Capacity utilization is the extent to which a nation uses its natural productive capacity to improve the value of production of goods and services. Economically, when market prices rise, capacity utilization also rises and when demand falls, capacity utilization will reduce. Inflation rate is the percentage of annual increase in the general price level of goods and services.
GDP is the monetary worth of all finished goods and services produced within the geographical boundaries of a country at a particular period of time, usually within one year. Export is a classification of foreign trade whereby goods produced in one country are shipped to another country for future use or sale. Income gained from export contributes to the GDP of a country and it is referred to as foreign exchange.
Empirical review
Empirical indications show that an economy’s real exchange rate changes can impact growth rate outcomes. Enekwe, et al., examined the impact of exchange rate fluctuations on Nigeria's manufacturing sector over a 25 years period and specifically between 1985 and 2010. Manufacturing gross domestic product, manufacturing foreign private investment, manufacturing employment rate, and exchange rate were the variables specified for analysis. CBN statistical bulletin and Nigeria bureau of statistics were the sources of secondary data used for analysis and multiple regression analysis was the model for the research.

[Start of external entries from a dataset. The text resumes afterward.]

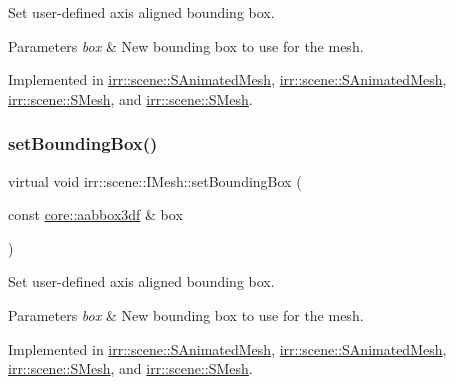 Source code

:Set user-\/defined axis aligned bounding box. 


\begin{DoxyParams}{Parameters}
{\em box} & New bounding box to use for the mesh. \\
\hline
\end{DoxyParams}


Implemented in \hyperlink{structirr_1_1scene_1_1SAnimatedMesh_ab33614f8ef158c79260d555f69055bf5}{irr\+::scene\+::\+S\+Animated\+Mesh}, \hyperlink{structirr_1_1scene_1_1SAnimatedMesh_ab33614f8ef158c79260d555f69055bf5}{irr\+::scene\+::\+S\+Animated\+Mesh}, \hyperlink{structirr_1_1scene_1_1SMesh_a636e4df4054b2ed2911808cfb6df5cb3}{irr\+::scene\+::\+S\+Mesh}, and \hyperlink{structirr_1_1scene_1_1SMesh_a636e4df4054b2ed2911808cfb6df5cb3}{irr\+::scene\+::\+S\+Mesh}.

\mbox{\label{classirr_1_1scene_1_1IMesh_a0aee3b5bc5d31ce996becc069f65e642}} 
\subsubsection{\texorpdfstring{set\+Bounding\+Box()}{setBoundingBox()}\hspace{0.1cm}{\footnotesize\ttfamily [2/2]}}
{\footnotesize\ttfamily virtual void irr\+::scene\+::\+I\+Mesh\+::set\+Bounding\+Box (\begin{DoxyParamCaption}\item[{const \hyperlink{namespaceirr_1_1core_a60f4b4c744aba55f10530d503c6ecb04}{core\+::aabbox3df} \&}]{box }\end{DoxyParamCaption})\hspace{0.3cm}{\ttfamily [pure virtual]}}



Set user-\/defined axis aligned bounding box. 


\begin{DoxyParams}{Parameters}
{\em box} & New bounding box to use for the mesh. \\
\hline
\end{DoxyParams}


Implemented in \hyperlink{structirr_1_1scene_1_1SAnimatedMesh_ab33614f8ef158c79260d555f69055bf5}{irr\+::scene\+::\+S\+Animated\+Mesh}, \hyperlink{structirr_1_1scene_1_1SAnimatedMesh_ab33614f8ef158c79260d555f69055bf5}{irr\+::scene\+::\+S\+Animated\+Mesh}, \hyperlink{structirr_1_1scene_1_1SMesh_a636e4df4054b2ed2911808cfb6df5cb3}{irr\+::scene\+::\+S\+Mesh}, and \hyperlink{structirr_1_1scene_1_1SMesh_a636e4df4054b2ed2911808cfb6df5cb3}{irr\+::scene\+::\+S\+Mesh}.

The study revealed that all explanatory variables had significant and positive relationship with manufacturing sector GDP and R2 for the model was 80%. Based on the result of the research, the authors recommend that the government should encourage export diversification in agriculture and also commit to agriculturally related investments. Furthermore, the government will need to impose restrictions on importation on products that are manufactured domestically in Nigeria and Nigerians need to be encouraged to buy home made products.
Similarly, Nura Ali examined the impact of exchange rate fluctuation on manufacturing performance in Nigeria over a 37 years period (from 1981 to 2018). Annual time series data from the CBN, NBS, and Index Mundi Nigeria were used for analysis using ARDL model. The result from the research showed that exchange rate fluctuation has negative effects on the performance of the Nigerian manufacturing sector. The study recommends that Nigeria ensure exchange rate stability so as to improve the manufacturing sector's capabilities, thereby increasing its contribution to the nation’s GDP.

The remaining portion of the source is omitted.